La clave está en entender exactamente qué se solicita, qué plazo aplica y cómo presentar la respuesta sin aportar de menos ni de más. Una contestación apresurada, incompleta o fuera de plazo puede complicar el expediente, prolongar el trámite o dar lugar a nuevas actuaciones. Por eso conviene actuar con método desde el primer momento.
Qué es un requerimiento de Hacienda y qué te está pidiendo realmente
Un requerimiento es una actuación formal de la Administración tributaria para que el contribuyente, retenedor, obligado tributario o tercero aporte información, documentación o aclaraciones relacionadas con el cumplimiento de sus obligaciones fiscales.

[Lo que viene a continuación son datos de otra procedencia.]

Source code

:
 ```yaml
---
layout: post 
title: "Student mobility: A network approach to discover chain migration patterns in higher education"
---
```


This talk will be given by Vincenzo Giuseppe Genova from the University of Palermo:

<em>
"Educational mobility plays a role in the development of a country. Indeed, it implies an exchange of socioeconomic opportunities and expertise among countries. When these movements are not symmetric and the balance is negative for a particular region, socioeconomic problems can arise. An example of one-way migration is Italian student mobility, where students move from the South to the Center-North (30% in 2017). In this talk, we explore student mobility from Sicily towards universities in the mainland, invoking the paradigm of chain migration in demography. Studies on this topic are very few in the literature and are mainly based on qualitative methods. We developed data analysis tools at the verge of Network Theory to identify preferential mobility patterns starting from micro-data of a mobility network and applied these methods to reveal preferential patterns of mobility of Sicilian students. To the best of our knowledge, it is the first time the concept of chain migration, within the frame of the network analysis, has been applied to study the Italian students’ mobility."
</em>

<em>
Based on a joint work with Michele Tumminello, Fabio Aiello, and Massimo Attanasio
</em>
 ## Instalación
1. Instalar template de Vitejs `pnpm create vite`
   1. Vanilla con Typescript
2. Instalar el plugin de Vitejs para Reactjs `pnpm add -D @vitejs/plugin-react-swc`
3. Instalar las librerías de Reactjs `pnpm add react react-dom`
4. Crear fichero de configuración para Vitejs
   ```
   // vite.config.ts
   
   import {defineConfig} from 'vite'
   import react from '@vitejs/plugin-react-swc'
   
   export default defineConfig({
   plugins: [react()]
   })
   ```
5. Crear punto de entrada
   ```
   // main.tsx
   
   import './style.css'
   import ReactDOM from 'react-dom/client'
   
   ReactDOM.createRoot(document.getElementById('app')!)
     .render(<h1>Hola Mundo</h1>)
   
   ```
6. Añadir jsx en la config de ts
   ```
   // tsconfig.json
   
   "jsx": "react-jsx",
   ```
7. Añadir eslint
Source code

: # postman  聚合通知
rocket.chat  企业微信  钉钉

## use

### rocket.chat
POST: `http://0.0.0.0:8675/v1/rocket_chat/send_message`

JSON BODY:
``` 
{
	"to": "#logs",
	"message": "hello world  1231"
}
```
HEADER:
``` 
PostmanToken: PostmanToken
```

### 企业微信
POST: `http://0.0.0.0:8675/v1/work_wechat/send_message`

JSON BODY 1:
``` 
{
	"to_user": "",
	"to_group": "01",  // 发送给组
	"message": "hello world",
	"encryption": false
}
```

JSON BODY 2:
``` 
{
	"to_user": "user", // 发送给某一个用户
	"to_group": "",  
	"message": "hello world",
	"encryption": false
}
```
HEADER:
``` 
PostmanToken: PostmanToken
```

Su encaje general se encuentra en la Ley 58/2003, General Tributaria, dentro de los deberes de colaboración con la Administración y de la regulación de las actuaciones de comprobación, gestión e inspección, según el caso.

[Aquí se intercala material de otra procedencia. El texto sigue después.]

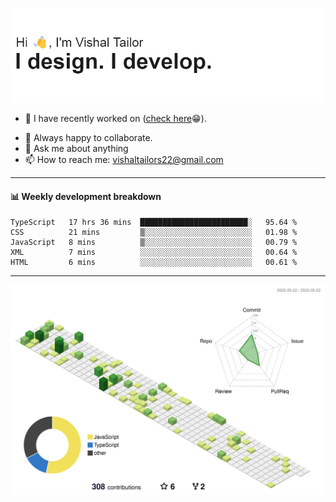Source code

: ![Hi, I'm Vishal Tailor. I design. I develop.](https://github.com/vishaltailors/vishaltailors/blob/main/header.png?raw=true)

- 🔭 I have recently worked on ([check here](https://vishaltailor.com)😁).
<!-- - 🎦 Currently watching: JavaScript: The Hard Parts By Will Sentance. -->
- 👯 Always happy to collaborate.
- 💬 Ask me about anything
- 📫 How to reach me: <a href="mailto:vishaltailors22@gmail.com">vishaltailors22@gmail.com</a>

<hr /> 
<h4>📊 Weekly development breakdown</h4>
<!--START_SECTION:waka-->

```text
TypeScript   17 hrs 36 mins  ████████████████████████░   95.64 %
CSS          21 mins         ▒░░░░░░░░░░░░░░░░░░░░░░░░   01.98 %
JavaScript   8 mins          ▒░░░░░░░░░░░░░░░░░░░░░░░░   00.79 %
XML          7 mins          ░░░░░░░░░░░░░░░░░░░░░░░░░   00.64 %
HTML         6 mins          ░░░░░░░░░░░░░░░░░░░░░░░░░   00.61 %
```

<!--END_SECTION:waka-->
<hr /> 

![](./profile-3d-contrib/profile-green-animate.svg)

No todos los requerimientos tienen el mismo alcance. Algunos se limitan a pedir justificantes de una deducción, facturas, extractos o contratos; otros se enmarcan en un procedimiento de comprobación ya iniciado. Por eso, antes de contestar, hay que identificar qué procedimiento está abierto, qué órgano firma la notificación y qué consecuencias puede tener la respuesta.

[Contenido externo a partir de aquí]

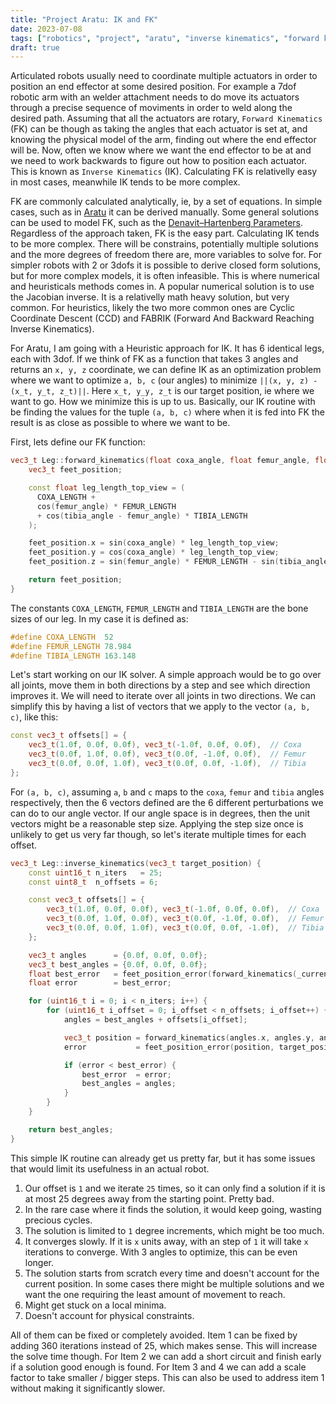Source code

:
 ```yaml
---
title: "Project Aratu: IK and FK"
date: 2023-07-08
tags: ["robotics", "project", "aratu", "inverse kinematics", "forward kinematics"]
draft: true
---
```


Articulated robots usually need to coordinate multiple actuators in order to
position an end effector at some desired position. For example a 7dof robotic
arm with an welder attachment needs to do move its actuators through a precise
sequence of moviments in order to weld along the desired path. Assuming that
all the actuators are rotary, `Forward Kinematics` (FK) can be though as taking
the angles that each actuator is set at, and knowing the physical model of the
arm, finding out where the end effector will be. Now, often we know where we
want the end effector to be at and we need to work backwards to figure out how
to position each actuator. This is known as `Inverse Kinematics` (IK).
Calculating FK is relativelly easy in most cases, meanwhile IK tends to be more
complex.

FK are commonly calculated analytically, ie, by a set of equations. In simple
cases, such as in [Aratu](TODO.com) it can be derived manually. Some general
solutions can be used to model FK, such as the [Denavit–Hartenberg
Parameters](https://en.wikipedia.org/wiki/Denavit%E2%80%93Hartenberg_parameters).
Regardless of the approach taken, FK is the easy part. Calculating IK tends to
be more complex. There will be constrains, potentially multiple solutions and
the more degrees of freedom there are, more variables to solve for. For simpler
robots with 2 or 3dofs it is possible to derive closed form solutions, but for
more complex models, it is often infeasible. This is where numerical and
heuristicals methods comes in. A popular numerical solution is to use the
Jacobian inverse. It is a relativelly math heavy solution, but very common. For
heuristics, likely the two more common ones are Cyclic Coordinate Descent (CCD)
and FABRIK (Forward And Backward Reaching Inverse Kinematics).

For Aratu, I am going with a Heuristic approach for IK. It has 6 identical
legs, each with 3dof. If we think of FK as a function that takes 3 angles and
returns an `x, y, z` coordinate, we can define IK as an optimization problem
where we want to optimize `a, b, c` (our angles) to minimize `||(x, y, z) -
(x_t, y_t, z_t)||`. Here `x_t, y_y, z_t` is our target position, ie where we
want to go. How we minimize this is up to us. Basically, our IK routine with be
finding the values for the tuple `(a, b, c)` where when it is fed into FK the
result is as close as possible to where we want to be.

First, lets define our FK function:
```c++
vec3_t Leg::forward_kinematics(float coxa_angle, float femur_angle, float tibia_angle) {
    vec3_t feet_position;

    const float leg_length_top_view = (
      COXA_LENGTH +
      cos(femur_angle) * FEMUR_LENGTH
      + cos(tibia_angle - femur_angle) * TIBIA_LENGTH
    );

    feet_position.x = sin(coxa_angle) * leg_length_top_view;
    feet_position.y = cos(coxa_angle) * leg_length_top_view;
    feet_position.z = sin(femur_angle) * FEMUR_LENGTH - sin(tibia_angle - femur_angle) * TIBIA_LENGTH;

    return feet_position;
}
```

The constants `COXA_LENGTH`, `FEMUR_LENGTH` and `TIBIA_LENGTH` are the bone sizes of our leg.
In my case it is defined as:
```c
#define COXA_LENGTH  52
#define FEMUR_LENGTH 78.984
#define TIBIA_LENGTH 163.148
```

Let's start working on our IK solver. A simple approach would be to go over all
joints, move them in both directions by a step and see which direction improves
it. We will need to iterate over all joints in two directions. We can simplify this
by having a list of vectors that we apply to the vector `(a, b, c)`, like this:

```c++
const vec3_t offsets[] = {
    vec3_t(1.0f, 0.0f, 0.0f), vec3_t(-1.0f, 0.0f, 0.0f),  // Coxa
    vec3_t(0.0f, 1.0f, 0.0f), vec3_t(0.0f, -1.0f, 0.0f),  // Femur
    vec3_t(0.0f, 0.0f, 1.0f), vec3_t(0.0f, 0.0f, -1.0f),  // Tibia
};
```

For `(a, b, c)`, assuming `a`, `b` and `c` maps to the `coxa`, `femur` and
`tibia` angles respectively, then the 6 vectors defined are the 6 different
perturbations we can do to our angle vector. If our angle space is in degrees,
then the unit vectors might be a reasonable step size. Applying the step size
once is unlikely to get us very far though, so let's iterate multiple times
for each offset.

```c++
vec3_t Leg::inverse_kinematics(vec3_t target_position) {
    const uint16_t n_iters   = 25;
    const uint8_t  n_offsets = 6;

    const vec3_t offsets[] = {
        vec3_t(1.0f, 0.0f, 0.0f), vec3_t(-1.0f, 0.0f, 0.0f),  // Coxa
        vec3_t(0.0f, 1.0f, 0.0f), vec3_t(0.0f, -1.0f, 0.0f),  // Femur
        vec3_t(0.0f, 0.0f, 1.0f), vec3_t(0.0f, 0.0f, -1.0f),  // Tibia
    };

    vec3_t angles      = {0.0f, 0.0f, 0.0f};
    vec3_t best_angles = {0.0f, 0.0f, 0.0f};
    float best_error   = feet_position_error(forward_kinematics(_current_position), target_position);
    float error        = best_error;

    for (uint16_t i = 0; i < n_iters; i++) {
        for (uint16_t i_offset = 0; i_offset < n_offsets; i_offset++) {
            angles = best_angles + offsets[i_offset];

            vec3_t position = forward_kinematics(angles.x, angles.y, angles.z);
            error           = feet_position_error(position, target_position);

            if (error < best_error) {
                best_error  = error;
                best_angles = angles;
            }
        }
    }

    return best_angles;
}
```

This simple IK routine can already get us pretty far, but it has some issues
that would limit its usefulness in an actual robot.

1. Our offset is `1` and we iterate `25` times, so it can only find a solution
   if it is at most 25 degrees away from the starting point. Pretty bad.
2. In the rare case where it finds the solution, it would keep going, wasting
   precious cycles.
3. The solution is limited to `1` degree increments, which might be too much.
4. It converges slowly. If it is `x` units away, with an step of `1` it will
   take `x` iterations to converge. With 3 angles to optimize, this can be even
   longer.
5. The solution starts from scratch every time and doesn't account for the
   current position. In some cases there might be multiple solutions and we
   want the one requiring the least amount of movement to reach.
6. Might get stuck on a local minima.
7. Doesn't account for physical constraints.

All of them can be fixed or completely avoided. Item 1 can be fixed by adding
360 iterations instead of 25, which makes sense. This will increase the solve
time though. For Item 2 we can add a short circuit and finish early if a
solution good enough is found. For Item 3 and 4 we can add a scale factor to
take smaller / bigger steps. This can also be used to address item 1 without
making it significantly slower.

| Actuación | Qué suele pedir | Alcance habitual |
|---|---|---|
| Requerimiento | Datos, justificantes o aclaraciones concretas | Puntual y centrado en una cuestión determinada |
| Comprobación | Verificación de declaraciones, bases, deducciones o hechos tributarios | Puede incluir varios requerimientos y trámite de alegaciones |
| Inspección tributaria | Análisis más amplio de la situación fiscal del obligado | Mayor intensidad y alcance, con reglas procedimentales específicas |
En otras palabras, un requerimiento no equivale automáticamente a una inspección tributaria. Puede ser el inicio de una comprobación limitada o una simple petición documental dentro de un trámite concreto.
Primeros pasos para contestar un requerimiento sin precipitarte
- Comprueba la fecha de notificación. No basta con mirar la fecha del documento: hay que verificar cuándo se ha practicado válidamente la notificación, especialmente si llegó por sede electrónica o Dirección Electrónica Habilitada.
- Lee el requerimiento completo. Debes identificar qué impuesto afecta, qué ejercicios revisa, qué documentación pide y ante qué órgano hay que responder.
- Distingue entre aportar documentos y formular alegaciones. A veces Hacienda solo solicita justificantes; otras veces, además, abre un trámite donde conviene explicar el contexto o corregir malentendidos.
- Reúne la documentación antes de redactar nada. Contestar sin revisar contabilidad, facturas o contratos es una de las causas más frecuentes de errores.
- Valora si actúas personalmente o mediante representante. Si la cuestión es técnica, afecta a varios ejercicios o existen riesgos de regularización, conviene analizar si interesa que la respuesta la prepare una asesoría fiscal.
La Agencia Tributaria puede requerir la comparecencia, la aportación de libros o justificantes y otra documentación fiscal relevante, dentro del marco procedimental aplicable. En consecuencia, la respuesta debe ser ordenada, congruente y ajustada a lo que realmente se pide.
Plazos de Hacienda: cuánto tiempo tienes y cómo contar los días
Los plazos Hacienda no deben presumirse: hay que mirar el propio requerimiento. En muchos casos, la notificación indica expresamente el plazo para atenderlo. La forma de cómputo dependerá de si se habla de días hábiles o naturales y del tipo de trámite. En procedimientos tributarios, además, resulta esencial revisar la normativa sobre notificaciones y cómputo de plazos de la LGT y, cuando proceda, la regulación procedimental complementaria.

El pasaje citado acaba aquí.